Source texts of formatted documents:
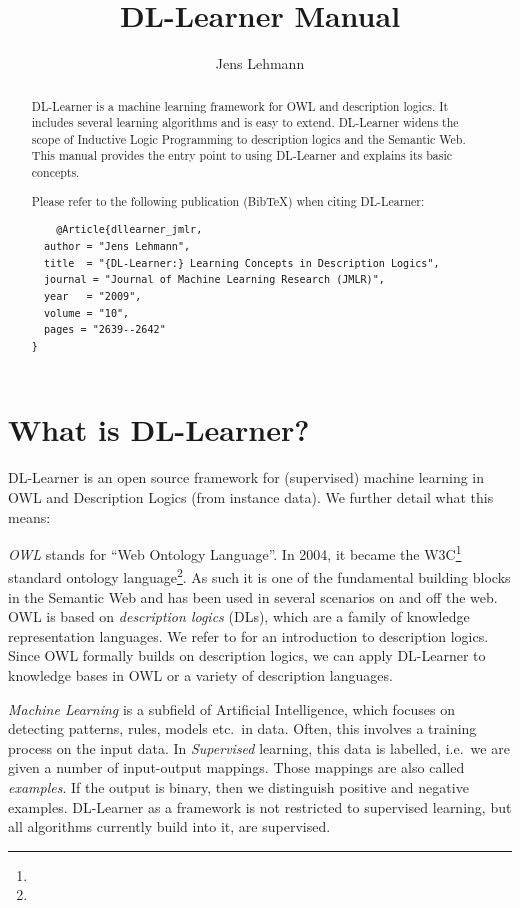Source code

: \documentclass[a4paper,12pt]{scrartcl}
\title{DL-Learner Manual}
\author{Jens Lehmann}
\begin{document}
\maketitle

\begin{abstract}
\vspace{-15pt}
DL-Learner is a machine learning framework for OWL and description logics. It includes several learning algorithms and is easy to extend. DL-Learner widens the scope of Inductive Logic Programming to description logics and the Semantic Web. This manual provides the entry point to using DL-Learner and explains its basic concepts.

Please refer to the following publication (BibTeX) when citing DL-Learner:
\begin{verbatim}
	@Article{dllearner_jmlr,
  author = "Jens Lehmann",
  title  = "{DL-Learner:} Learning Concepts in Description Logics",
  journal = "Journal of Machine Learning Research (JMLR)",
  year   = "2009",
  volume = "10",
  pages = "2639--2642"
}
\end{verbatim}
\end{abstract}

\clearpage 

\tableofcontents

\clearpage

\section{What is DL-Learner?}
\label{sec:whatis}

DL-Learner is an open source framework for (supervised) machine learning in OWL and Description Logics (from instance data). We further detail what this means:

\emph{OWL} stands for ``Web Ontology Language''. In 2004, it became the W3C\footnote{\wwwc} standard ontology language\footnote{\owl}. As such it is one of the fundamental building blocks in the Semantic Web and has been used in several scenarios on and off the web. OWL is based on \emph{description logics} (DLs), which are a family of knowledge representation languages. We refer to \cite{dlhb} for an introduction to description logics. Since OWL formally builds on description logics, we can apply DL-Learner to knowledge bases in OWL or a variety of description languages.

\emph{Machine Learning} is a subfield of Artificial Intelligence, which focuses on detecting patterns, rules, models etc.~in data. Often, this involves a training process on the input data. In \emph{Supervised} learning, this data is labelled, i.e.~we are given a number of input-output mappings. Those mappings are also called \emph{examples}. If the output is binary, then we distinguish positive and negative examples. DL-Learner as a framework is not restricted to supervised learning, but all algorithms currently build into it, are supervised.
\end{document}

---

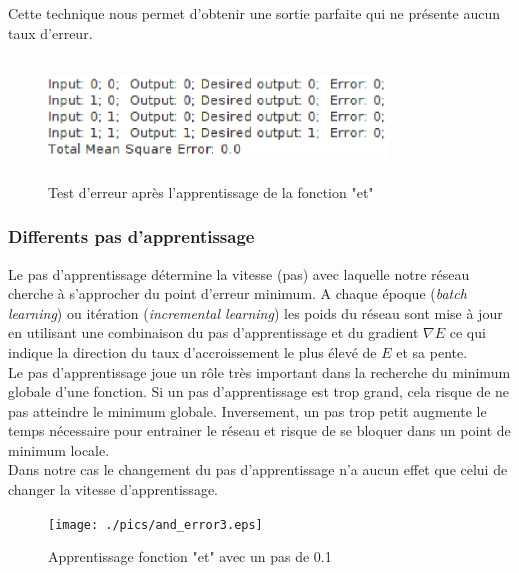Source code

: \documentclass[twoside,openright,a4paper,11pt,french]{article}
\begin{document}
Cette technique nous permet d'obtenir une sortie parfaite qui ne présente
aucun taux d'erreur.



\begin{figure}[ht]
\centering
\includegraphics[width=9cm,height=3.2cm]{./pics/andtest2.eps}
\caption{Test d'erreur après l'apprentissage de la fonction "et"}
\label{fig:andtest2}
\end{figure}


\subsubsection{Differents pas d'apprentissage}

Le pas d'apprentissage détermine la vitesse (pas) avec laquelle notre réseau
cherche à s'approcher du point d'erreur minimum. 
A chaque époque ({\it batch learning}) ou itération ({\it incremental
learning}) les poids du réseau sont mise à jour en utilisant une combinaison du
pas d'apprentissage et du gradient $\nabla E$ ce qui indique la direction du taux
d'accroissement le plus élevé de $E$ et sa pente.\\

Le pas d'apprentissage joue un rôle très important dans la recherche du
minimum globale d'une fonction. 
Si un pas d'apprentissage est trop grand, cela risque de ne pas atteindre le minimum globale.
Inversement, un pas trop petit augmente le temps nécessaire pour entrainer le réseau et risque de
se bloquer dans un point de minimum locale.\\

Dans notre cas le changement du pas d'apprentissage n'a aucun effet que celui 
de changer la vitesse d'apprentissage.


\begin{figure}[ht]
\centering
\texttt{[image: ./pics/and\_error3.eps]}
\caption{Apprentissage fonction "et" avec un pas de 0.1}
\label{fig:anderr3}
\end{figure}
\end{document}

» INSTRUCTIONS TO FOLLOW
Above are the records; print exactly the lines from the line with "cherche à s'approcher" to the line with "Dans notre cas", including both, and nothing else.

» ANSWER SPACE
cherche à s'approcher du point d'erreur minimum. 
A chaque époque ({\it batch learning}) ou itération ({\it incremental
learning}) les poids du réseau sont mise à jour en utilisant une combinaison du
pas d'apprentissage et du gradient $\nabla E$ ce qui indique la direction du taux
d'accroissement le plus élevé de $E$ et sa pente.\\

Le pas d'apprentissage joue un rôle très important dans la recherche du
minimum globale d'une fonction. 
Si un pas d'apprentissage est trop grand, cela risque de ne pas atteindre le minimum globale.
Inversement, un pas trop petit augmente le temps nécessaire pour entrainer le réseau et risque de
se bloquer dans un point de minimum locale.\\

Dans notre cas le changement du pas d'apprentissage n'a aucun effet que celui 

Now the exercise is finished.